> Records provided
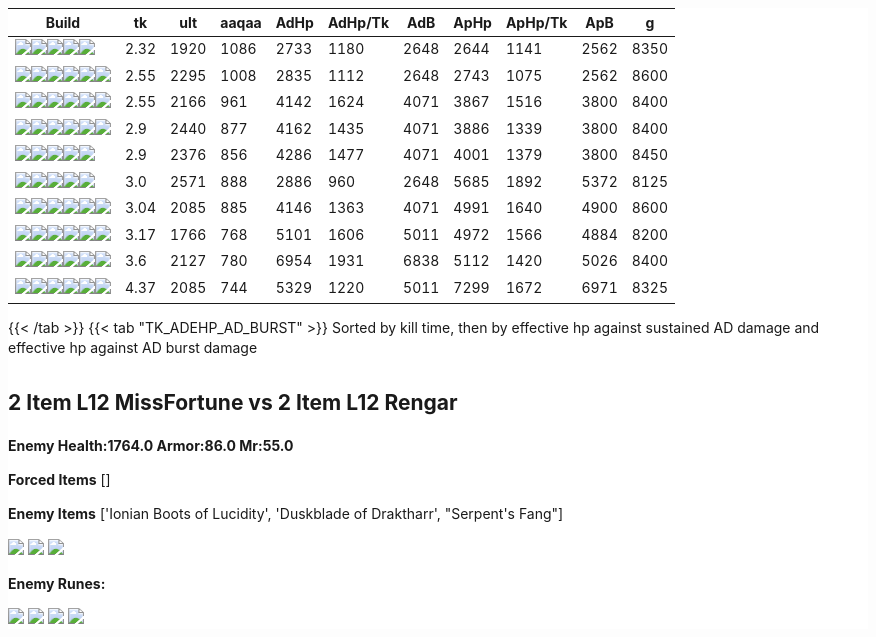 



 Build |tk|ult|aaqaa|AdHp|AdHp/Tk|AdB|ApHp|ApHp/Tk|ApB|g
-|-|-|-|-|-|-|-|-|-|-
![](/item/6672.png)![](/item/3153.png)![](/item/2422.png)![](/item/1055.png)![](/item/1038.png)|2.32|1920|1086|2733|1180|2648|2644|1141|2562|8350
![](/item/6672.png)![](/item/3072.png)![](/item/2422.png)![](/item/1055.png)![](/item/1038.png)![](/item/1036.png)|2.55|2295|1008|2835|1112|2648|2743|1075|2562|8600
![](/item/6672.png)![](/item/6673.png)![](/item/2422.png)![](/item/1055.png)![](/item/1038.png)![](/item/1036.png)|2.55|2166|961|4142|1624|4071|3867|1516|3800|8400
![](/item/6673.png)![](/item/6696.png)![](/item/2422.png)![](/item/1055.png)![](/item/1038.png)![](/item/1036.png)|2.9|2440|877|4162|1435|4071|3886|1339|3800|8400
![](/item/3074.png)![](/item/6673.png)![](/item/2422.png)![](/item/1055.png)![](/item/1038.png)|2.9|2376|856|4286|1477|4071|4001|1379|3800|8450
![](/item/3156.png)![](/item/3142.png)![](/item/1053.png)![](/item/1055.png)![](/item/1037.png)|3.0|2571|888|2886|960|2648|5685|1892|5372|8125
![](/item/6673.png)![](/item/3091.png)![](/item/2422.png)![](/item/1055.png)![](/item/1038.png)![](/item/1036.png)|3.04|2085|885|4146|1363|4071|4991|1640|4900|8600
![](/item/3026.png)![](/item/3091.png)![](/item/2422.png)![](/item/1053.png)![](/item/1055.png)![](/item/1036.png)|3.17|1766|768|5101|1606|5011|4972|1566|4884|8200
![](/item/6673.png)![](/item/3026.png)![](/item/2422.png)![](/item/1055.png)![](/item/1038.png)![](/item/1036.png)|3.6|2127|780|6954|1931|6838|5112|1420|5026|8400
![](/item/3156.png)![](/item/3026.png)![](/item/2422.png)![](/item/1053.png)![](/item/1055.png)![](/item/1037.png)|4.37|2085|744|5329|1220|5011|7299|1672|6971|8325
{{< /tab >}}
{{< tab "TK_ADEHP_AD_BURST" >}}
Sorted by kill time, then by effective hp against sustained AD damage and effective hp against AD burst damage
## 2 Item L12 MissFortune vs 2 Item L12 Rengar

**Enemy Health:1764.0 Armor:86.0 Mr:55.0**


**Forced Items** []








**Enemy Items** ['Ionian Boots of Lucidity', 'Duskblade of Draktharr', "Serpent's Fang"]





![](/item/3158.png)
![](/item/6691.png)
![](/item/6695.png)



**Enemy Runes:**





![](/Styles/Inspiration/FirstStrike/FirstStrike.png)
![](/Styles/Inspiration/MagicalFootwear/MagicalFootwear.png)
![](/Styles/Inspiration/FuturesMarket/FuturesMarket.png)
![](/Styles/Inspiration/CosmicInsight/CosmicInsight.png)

> What needs to be done
Report only how many lines of the listing hold the word "Items".

> Worked solution
2